In [None]:
import gymnasium as gym
import numpy as np
import random

env = gym.make("Blackjack-v1", sab=True)  # Using Stable API (sab=True)

## Implement Q-Learning for Blackjack

#### Define Q-Learning Parameters

In [None]:
Q_table = {}

# Hyperparameters
alpha = 0.1   # Learning rate
gamma = 0.9   # Discount factor
epsilon = 1.0 # Initial exploration rate
epsilon_decay = 0.999  # Decay rate for exploration
epsilon_min = 0.1      # Minimum exploration rate
episodes = 500_000     # Number of episodes

#### Q-Learning Algorithm

In [None]:
def get_Q(state, action=None):
    """Get Q-value for a state-action pair, initializing to 0 if unseen."""
    if state not in Q_table:
        Q_table[state] = np.zeros(2)  # Two actions: Stick (0) or Hit (1)
    return Q_table[state] if action is None else Q_table[state][action]

# Training loop
for episode in range(episodes):
    state, _ = env.reset()
    done = False
    
    while not done:
        get_Q(state)

        # Epsilon-greedy action selection
        if random.uniform(0, 1) < epsilon:
            action = env.action_space.sample()  # Explore
        else:
            action = np.argmax(get_Q(state))  # Exploit

        # Take action and observe reward & next state
        next_state, reward, done, truncated, _ = env.step(action)

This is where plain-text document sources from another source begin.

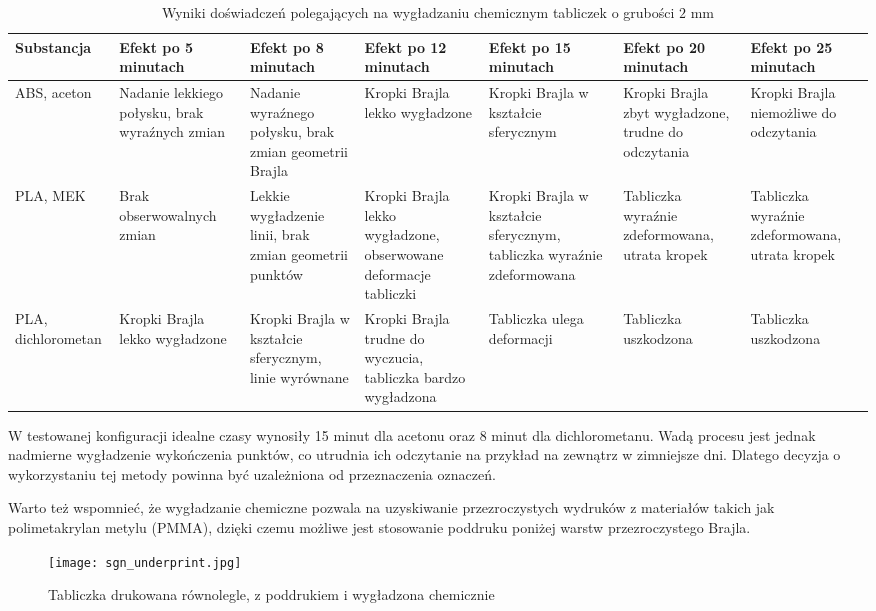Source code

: \documentclass[12pt,a4paper]{article}
\begin{document}
\begin{table}[t]
\caption{Wyniki doświadczeń polegających na wygładzaniu chemicznym tabliczek o grubości $2 \text{ mm}$}
\begin{tabular}{|l|l|l|l|l|l|l|}
\hline
Substancja & Efekt po 5 minutach & Efekt po 8 minutach & Efekt po 12 minutach & Efekt po 15 minutach & Efekt po 20 minutach & Efekt po 25 minutach \\
\hline
ABS, aceton & Nadanie lekkiego połysku, brak wyraźnych zmian & Nadanie wyraźnego połysku, brak zmian geometrii Brajla & Kropki Brajla lekko wygładzone & Kropki Brajla w kształcie sferycznym & Kropki Brajla zbyt wygładzone, trudne do odczytania & Kropki Brajla niemożliwe do odczytania \\
\hline
PLA, MEK & Brak obserwowalnych zmian & Lekkie wygładzenie linii, brak zmian geometrii punktów & Kropki Brajla lekko wygładzone, obserwowane deformacje tabliczki & Kropki Brajla w kształcie sferycznym, tabliczka wyraźnie zdeformowana & Tabliczka wyraźnie zdeformowana, utrata kropek & Tabliczka wyraźnie zdeformowana, utrata kropek \\
\hline
PLA, dichlorometan & Kropki Brajla lekko wygładzone & Kropki Brajla w kształcie sferycznym, linie wyrównane & Kropki Brajla trudne do wyczucia, tabliczka bardzo wygładzona & Tabliczka ulega deformacji & Tabliczka uszkodzona & Tabliczka uszkodzona \\
\hline
\end{tabular} 
\end{table}

W testowanej konfiguracji idealne czasy wynosiły 15 minut dla acetonu oraz 8 minut dla dichlorometanu.
Wadą procesu jest jednak nadmierne wygładzenie wykończenia punktów, co utrudnia ich odczytanie na przykład na zewnątrz w zimniejsze dni. Dlatego decyzja o wykorzystaniu tej metody powinna być uzależniona od przeznaczenia oznaczeń.

Warto też wspomnieć, że wygładzanie chemiczne pozwala na uzyskiwanie przezroczystych wydruków z materiałów takich jak polimetakrylan metylu (PMMA), dzięki czemu możliwe jest stosowanie poddruku poniżej warstw przezroczystego Brajla.

\begin{figure}
\texttt{[image: sgn\_underprint.jpg]}
\caption{Tabliczka drukowana równolegle, z poddrukiem i wygładzona chemicznie}
\end{figure}
\end{document}
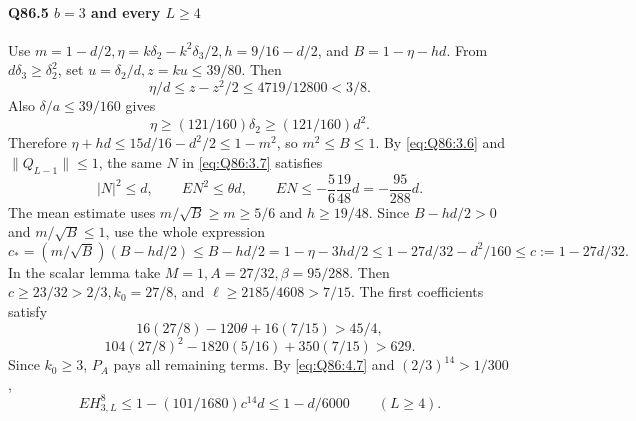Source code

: \paragraph{Q86.5 \(b=\allowbreak 3\) and every \(L\ge\allowbreak 4\)}
Use \(m=\allowbreak 1-d/2,\allowbreak \eta=\allowbreak k\delta_2-k^2\delta_3/2,\allowbreak h=\allowbreak 9/16-d/2\), and
\(B=\allowbreak 1-\eta-hd\).
From \(d\delta_3\ge\allowbreak \delta_2^2\), set
\(u=\allowbreak \delta_2/d,\allowbreak z=\allowbreak ku\le\allowbreak 39/80\). Then
\[
\eta/d\le z-z^2/2\le4719/12800<3/8.
\]
Also \(\delta/a\le\allowbreak 39/160\) gives
\[
\eta\ge(121/160)\delta_2\ge(121/160)d^2.
\tag{Q86.5.1}\label{eq:Q86:5.1}
\]
Therefore \(\eta+hd\le\allowbreak 15d/16-d^2/2\le\allowbreak 1-m^2\), so \(m^2\le\allowbreak  B\le\allowbreak 1\).
By \eqref{eq:Q86:3.6} and \(\|Q_{L-1}\|\le\allowbreak 1\), the same \(N\) in
\eqref{eq:Q86:3.7} satisfies
\[
|N|^2\le d,\qquad EN^2\le\theta d,\qquad
EN\le-\frac56\frac{19}{48}d=-\frac{95}{288}d.
\tag{Q86.5.2}\label{eq:Q86:5.2}
\]
The mean estimate uses \(m/\sqrt B\ge\allowbreak  m\ge\allowbreak 5/6\) and \(h\ge\allowbreak 19/48\).
Since \(B-hd/2>\allowbreak 0\) and \(m/\sqrt B\le\allowbreak 1\), use the whole expression
\[
c_*=(m/\sqrt B)(B-hd/2)
\le B-hd/2=1-\eta-3hd/2
\le1-27d/32-d^2/160\le c:=1-27d/32.
\tag{Q86.5.3}\label{eq:Q86:5.3}
\]
In the scalar lemma take \(M=\allowbreak 1,\allowbreak A=\allowbreak 27/32,\allowbreak \beta=\allowbreak 95/288\).
Then \(c\ge\allowbreak 23/32>\allowbreak 2/3,\allowbreak k_0=\allowbreak 27/8\), and
\(\ell\ge\allowbreak 2185/4608>\allowbreak 7/15\).
The first coefficients satisfy
\[
16(27/8)-120\theta+16(7/15)>45/4,
\]
\[
104(27/8)^2-1820(5/16)+350(7/15)>629.
\]
Since \(k_0\ge\allowbreak 3\), \(P_A\) pays all remaining terms.
By \eqref{eq:Q86:4.7} and \((2/3)^{14}>\allowbreak 1/300\),
\[
E H_{3,L}^8\le1-(101/1680)c^{14}d\le1-d/6000
\qquad(L\ge4).
\tag{Q86.5.4}\label{eq:Q86:5.4}
\]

        # Ensure the next state is in the Q-table
        get_Q(next_state)
        
        # Q-learning update rule
        best_next_action = np.argmax(get_Q(next_state))
        Q_table[state][action] += alpha * (reward + gamma * get_Q(next_state, best_next_action) - Q_table[state][action])

        # Move to next state
        state = next_state

    # Decay exploration rate
    epsilon = max(epsilon_min, epsilon * epsilon_decay)

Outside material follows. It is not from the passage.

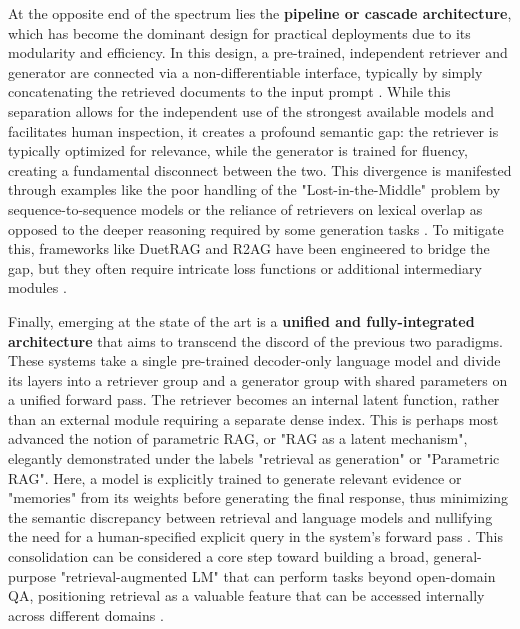 \documentclass[11pt,a4paper]{article}
\begin{document}
At the opposite end of the spectrum lies the \textbf{pipeline or cascade architecture}, which has become the dominant design for practical deployments due to its modularity and efficiency. In this design, a pre-trained, independent retriever and generator are connected via a non-differentiable interface, typically by simply concatenating the retrieved documents to the input prompt \cite{arxiv:2202.01110v2,arxiv:2506.00054v1}. While this separation allows for the independent use of the strongest available models and facilitates human inspection, it creates a profound semantic gap: the retriever is typically optimized for relevance, while the generator is trained for fluency, creating a fundamental disconnect between the two. This divergence is manifested through examples like the poor handling of the "Lost-in-the-Middle" problem by sequence-to-sequence models or the reliance of retrievers on lexical overlap as opposed to the deeper reasoning required by some generation tasks \cite{arxiv:2411.19463v3,arxiv:2410.05983v1,arxiv:2411.19463v3}. To mitigate this, frameworks like DuetRAG and R2AG have been engineered to bridge the gap, but they often require intricate loss functions or additional intermediary modules \cite{arxiv:2507.18910v1}.

Finally, emerging at the state of the art is a \textbf{unified and fully-integrated architecture} that aims to transcend the discord of the previous two paradigms. These systems take a single pre-trained decoder-only language model and divide its layers into a retriever group and a generator group with shared parameters on a unified forward pass. The retriever becomes an internal latent function, rather than an external module requiring a separate dense index. This is perhaps most advanced the notion of parametric RAG, or "RAG as a latent mechanism", elegantly demonstrated under the labels "retrieval as generation" or "Parametric RAG". Here, a model is explicitly trained to generate relevant evidence or "memories" from its weights before generating the final response, thus minimizing the semantic discrepancy between retrieval and language models and nullifying the need for a human-specified explicit query in the system's forward pass \cite{arxiv:2501.15915v1,arxiv:2503.23895v4}. This consolidation can be considered a core step toward building a broad, general-purpose "retrieval-augmented LM" that can perform tasks beyond open-domain QA, positioning retrieval as a valuable feature that can be accessed internally across different domains \cite{arxiv:2403.03187v1}.
\end{document}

    # Print progress every 50,000 episodes
    if episode % 50000 == 0:
        print(f"Episode {episode}: Epsilon {epsilon:.4f}")

print("Training complete!")


Episode 0: Epsilon 0.9990
Episode 50000: Epsilon 0.1000
Episode 100000: Epsilon 0.1000
Episode 150000: Epsilon 0.1000
Episode 200000: Epsilon 0.1000
Episode 250000: Epsilon 0.1000
Episode 300000: Epsilon 0.1000
Episode 350000: Epsilon 0.1000
Episode 400000: Epsilon 0.1000
Episode 450000: Epsilon 0.1000
Training complete!


#### Test the Trained Agent

In [5]:
wins, losses, draws = 0, 0, 0
test_episodes = 10_000

for _ in range(test_episodes):
    state, _ = env.reset()
    done = False
    
    while not done:
        action = np.argmax(get_Q(state))
        next_state, reward, done, truncated, _ = env.step(action)
        state = next_state

    if reward > 0:
        wins += 1
    elif reward < 0:
        losses += 1
    else:
        draws += 1

print(f"Results after {test_episodes} games:")
print(f"Wins: {wins} ({wins/test_episodes:.2%})")
print(f"Losses: {losses} ({losses/test_episodes:.2%})")
print(f"Draws: {draws} ({draws/test_episodes:.2%})")


Results after 10000 games:
Wins: 3946 (39.46%)
Losses: 5200 (52.00%)
Draws: 854 (8.54%)